BEGIN

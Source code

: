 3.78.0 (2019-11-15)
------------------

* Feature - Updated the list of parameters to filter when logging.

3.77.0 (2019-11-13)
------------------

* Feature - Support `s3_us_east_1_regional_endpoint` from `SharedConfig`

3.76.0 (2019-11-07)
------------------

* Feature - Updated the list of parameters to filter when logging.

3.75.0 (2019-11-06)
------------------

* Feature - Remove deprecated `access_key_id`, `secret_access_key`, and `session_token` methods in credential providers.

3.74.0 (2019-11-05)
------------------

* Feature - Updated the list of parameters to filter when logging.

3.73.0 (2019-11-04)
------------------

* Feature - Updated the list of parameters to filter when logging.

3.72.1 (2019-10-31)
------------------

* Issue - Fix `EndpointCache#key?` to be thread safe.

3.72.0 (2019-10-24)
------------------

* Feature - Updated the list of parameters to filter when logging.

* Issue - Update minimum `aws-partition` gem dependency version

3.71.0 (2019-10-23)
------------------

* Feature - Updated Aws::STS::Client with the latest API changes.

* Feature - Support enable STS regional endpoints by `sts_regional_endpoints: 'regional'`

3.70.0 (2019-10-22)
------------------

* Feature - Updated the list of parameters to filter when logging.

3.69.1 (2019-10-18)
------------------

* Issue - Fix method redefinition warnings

END

■ Your instructions: Each line of the listing is to be printed again, unchanged.

■ Result of the task:
Source code

: 3.78.0 (2019-11-15)
------------------

* Feature - Updated the list of parameters to filter when logging.

3.77.0 (2019-11-13)
------------------

* Feature - Support `s3_us_east_1_regional_endpoint` from `SharedConfig`

3.76.0 (2019-11-07)
------------------

* Feature - Updated the list of parameters to filter when logging.

3.75.0 (2019-11-06)
------------------

* Feature - Remove deprecated `access_key_id`, `secret_access_key`, and `session_token` methods in credential providers.

3.74.0 (2019-11-05)
------------------

* Feature - Updated the list of parameters to filter when logging.

3.73.0 (2019-11-04)
------------------

* Feature - Updated the list of parameters to filter when logging.

3.72.1 (2019-10-31)
------------------

* Issue - Fix `EndpointCache#key?` to be thread safe.

3.72.0 (2019-10-24)
------------------

* Feature - Updated the list of parameters to filter when logging.

* Issue - Update minimum `aws-partition` gem dependency version

3.71.0 (2019-10-23)
------------------

* Feature - Updated Aws::STS::Client with the latest API changes.

* Feature - Support enable STS regional endpoints by `sts_regional_endpoints: 'regional'`

3.70.0 (2019-10-22)
------------------

* Feature - Updated the list of parameters to filter when logging.

3.69.1 (2019-10-18)
------------------

* Issue - Fix method redefinition warnings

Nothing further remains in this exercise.